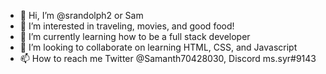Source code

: - 👋 Hi, I’m @srandolph2 or Sam
- 👀 I’m interested in traveling, movies, and good food!
- 🌱 I’m currently learning how to be a full stack developer
- 💞️ I’m looking to collaborate on learning HTML, CSS, and Javascript
- 📫 How to reach me Twitter @Samanth70428030, Discord ms.syr#9143

<!---
srandolph2/srandolph2 is a ✨ special ✨ repository because its `README.md` (this file) appears on your GitHub profile.
You can click the Preview link to take a look at your changes.
--->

──────────

* Problem
Your task is to reproduce exactly the lines that begin at the line containing "- 🌱 I’m currently" and end at the final line of the data above.

* The completed task
- 🌱 I’m currently learning how to be a full stack developer
- 💞️ I’m looking to collaborate on learning HTML, CSS, and Javascript
- 📫 How to reach me Twitter @Samanth70428030, Discord ms.syr#9143

<!---
srandolph2/srandolph2 is a ✨ special ✨ repository because its `README.md` (this file) appears on your GitHub profile.
You can click the Preview link to take a look at your changes.
--->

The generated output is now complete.